Si le petit dernier de Tony Scott nous a enthousiasmé c’est par sa mise en scène mais également par l’intrigante insistance sur le statut social des personnages. Il n’est plus question d’hommes et de femmes d’action d’élite (pilote, flic, chasseur de prime, avocat, espion, agent de protection, etc.) mais d’inconnus ayant la conscience professionnelle chevillée au corps. Une dimension sociale d’abord en filigrane désormais de plus en plus marquée.

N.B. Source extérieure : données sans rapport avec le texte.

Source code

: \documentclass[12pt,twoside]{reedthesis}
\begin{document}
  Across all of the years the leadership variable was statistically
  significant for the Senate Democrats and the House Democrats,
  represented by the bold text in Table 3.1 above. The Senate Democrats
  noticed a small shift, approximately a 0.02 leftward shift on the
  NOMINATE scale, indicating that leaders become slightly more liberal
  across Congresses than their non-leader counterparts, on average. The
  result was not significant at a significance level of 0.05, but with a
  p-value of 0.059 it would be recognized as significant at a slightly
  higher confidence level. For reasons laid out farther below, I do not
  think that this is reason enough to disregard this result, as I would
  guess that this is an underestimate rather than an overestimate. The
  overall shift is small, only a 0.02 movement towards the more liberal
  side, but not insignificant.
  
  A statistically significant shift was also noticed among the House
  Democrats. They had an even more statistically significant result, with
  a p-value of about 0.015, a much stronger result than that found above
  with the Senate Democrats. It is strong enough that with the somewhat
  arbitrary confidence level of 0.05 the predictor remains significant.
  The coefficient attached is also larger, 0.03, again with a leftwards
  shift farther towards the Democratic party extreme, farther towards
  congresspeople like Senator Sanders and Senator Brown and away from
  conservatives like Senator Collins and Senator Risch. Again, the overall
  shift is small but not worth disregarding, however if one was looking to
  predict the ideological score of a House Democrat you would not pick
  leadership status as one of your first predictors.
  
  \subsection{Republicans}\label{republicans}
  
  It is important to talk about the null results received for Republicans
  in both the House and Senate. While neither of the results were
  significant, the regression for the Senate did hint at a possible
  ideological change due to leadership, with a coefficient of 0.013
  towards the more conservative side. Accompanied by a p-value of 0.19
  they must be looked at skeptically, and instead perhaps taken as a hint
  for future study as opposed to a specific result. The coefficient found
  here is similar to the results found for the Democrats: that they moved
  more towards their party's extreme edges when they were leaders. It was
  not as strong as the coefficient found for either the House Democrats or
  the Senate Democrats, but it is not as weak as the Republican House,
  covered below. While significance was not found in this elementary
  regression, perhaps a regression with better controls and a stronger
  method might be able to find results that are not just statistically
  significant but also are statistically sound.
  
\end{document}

Dans Ennemi D’Etat, le député tué en début de métrage par la clique de Jon Voigt s’opposait au vote d’une loi qui, en généralisant la surveillance des citoyens, sonnerait le glas de toute vie privée. Soit les prémices fictionnels du Patriot Act qui amoindrira les libertés individuelles des citoyens américains au lendemain des attentats du 11 septembre. Ce député est bien conscient du potentiel d’une sécurité ciblée et refuse donc d’impliquer monsieur tout le monde. Il exprime en outre une autre crainte à propos de ses concitoyens, celle de voir ce système menacer trois grosses entreprises implantées sur l’Etat et qui seraient ainsi contraintes de licencier massivement.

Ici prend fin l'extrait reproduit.